A Tale of Modern Day Injustice

Through the interconnectedness, via Twitter, of people who do not in the least know each other comes to me this dreadful story of the horrible oppressiveness, in the service of their greater interests, of even the greatest modern democracies.

If you have ever heard of Diego Garcia, it was likely during some period of U.S. military activity, when news reports would inform of the military base there, on an Island in the middle of the Indian Ocean. Strategically desirable during the Cold War, the base has served as launching and refueling point during dramatic air missions.

Diego Garcia is, in fact, the largest island in the Chagos archipelago “a chain of 65 small coral islands… about halfway between Africa and Indonesia, seven degrees south of the Equator…. Diego Garcia covers only 17 square miles – the others are much smaller.”

Originally uninhabited, the islands were settled, in 1776, by French colonists (and lepers), who brought in African slaves to work the coconut plantations. Ultimately, the islands having come under British possession,the slaves were freed, and they took control of the plantations. Over perhaps one hundred and fifty years a Creole population developed among the descendants of the freed slaves.

Then, at the height of the Cold War, the U.S. decided it needed that strategic Indian Ocean base, and ally Britain determined to provide it.

In 1966 Britain secretly leased Diego Garcia to the US for 50 years, with the option of an extension. This was done in exchange for a discount of millions of dollars on Polaris nuclear submarines – a way of concealing the payment. The US pays rent of one dollar per year. The deal was not disclosed to the US Congress, the British Parliament, or the United Nations.

A difficulty was that people lived on the island, and the U.S. did not want them there.

In 1967 the British government bought out the plantation owners, shut down the plantations and stopped the regular supply ship. With no warning or consultation, the islanders, numbering about 2000 at this time, were told that they were all being evicted. Those who tried to flee to the outer islands were rounded up. The islanders were isolated, intimidated, and tricked into believing that they would be settled into a similar environment with their own land and houses.

Armed men put the islanders in groups of 300 or more on to a ship designed to carry 50 and shipped them off to Mauritius or the Seychelles. They were forced to abandon their homes and all their possessions except one small bag each. These men slaughtered their livestock and destroyed their homes. Many of the exiles witnessed all of this.

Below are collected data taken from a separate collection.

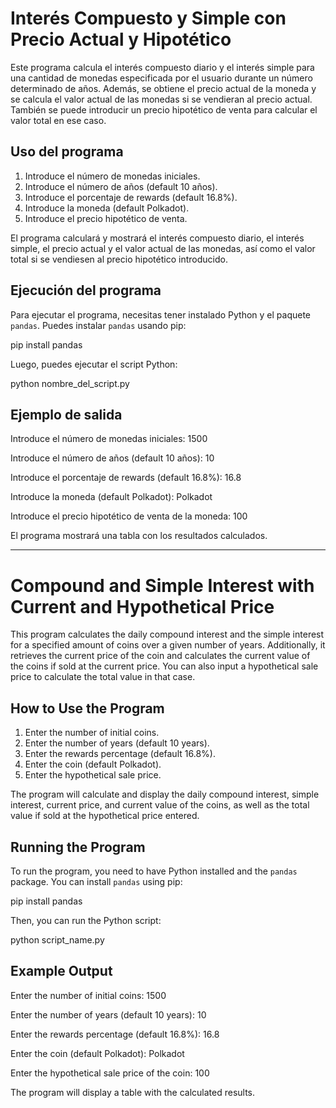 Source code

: # Interés Compuesto y Simple con Precio Actual y Hipotético

Este programa calcula el interés compuesto diario y el interés simple para una cantidad de monedas especificada por el usuario durante un número determinado de años. Además, se obtiene el precio actual de la moneda y se calcula el valor actual de las monedas si se vendieran al precio actual. También se puede introducir un precio hipotético de venta para calcular el valor total en ese caso.

## Uso del programa

1. Introduce el número de monedas iniciales.
2. Introduce el número de años (default 10 años).
3. Introduce el porcentaje de rewards (default 16.8%).
4. Introduce la moneda (default Polkadot).
5. Introduce el precio hipotético de venta.

El programa calculará y mostrará el interés compuesto diario, el interés simple, el precio actual y el valor actual de las monedas, así como el valor total si se vendiesen al precio hipotético introducido.

## Ejecución del programa

Para ejecutar el programa, necesitas tener instalado Python y el paquete `pandas`. Puedes instalar `pandas` usando pip:

pip install pandas

Luego, puedes ejecutar el script Python:

python nombre_del_script.py

## Ejemplo de salida

Introduce el número de monedas iniciales: 1500

Introduce el número de años (default 10 años): 10

Introduce el porcentaje de rewards (default 16.8%): 16.8

Introduce la moneda (default Polkadot): Polkadot

Introduce el precio hipotético de venta de la moneda: 100

El programa mostrará una tabla con los resultados calculados.

---

# Compound and Simple Interest with Current and Hypothetical Price

This program calculates the daily compound interest and the simple interest for a specified amount of coins over a given number of years. Additionally, it retrieves the current price of the coin and calculates the current value of the coins if sold at the current price. You can also input a hypothetical sale price to calculate the total value in that case.

## How to Use the Program

1. Enter the number of initial coins.
2. Enter the number of years (default 10 years).
3. Enter the rewards percentage (default 16.8%).
4. Enter the coin (default Polkadot).
5. Enter the hypothetical sale price.

The program will calculate and display the daily compound interest, simple interest, current price, and current value of the coins, as well as the total value if sold at the hypothetical price entered.

## Running the Program

To run the program, you need to have Python installed and the `pandas` package. You can install `pandas` using pip:

pip install pandas

Then, you can run the Python script:

python script_name.py

## Example Output

Enter the number of initial coins: 1500

Enter the number of years (default 10 years): 10

Enter the rewards percentage (default 16.8%): 16.8

Enter the coin (default Polkadot): Polkadot

Enter the hypothetical sale price of the coin: 100

The program will display a table with the calculated results.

Those who were on trips away at the time were simply not allowed back, left stranded in foreign lands with nothing but what they had with them. In 1971, Britain made it official with an Immigration Ordinance denying the Chagossians the right to ever return home.

The residents not being self-sufficient on the island, there is, perhaps, a kind of eminent domain argument that might be made for their removal, but not in the manner and under the conditions in which it all was actually accomplished.  And if you read the full account, you will see that the record of the islanders seeking legal recourse and restitution – they are now headed for the European Court of Human Rights – is long and always, once more, disappointing. Many of the removed islanders live today, still, in awful conditions, and the British government continues to treat them in a strikingly different manner than the Falkland islanders.

Any thoughts on what the reason might be?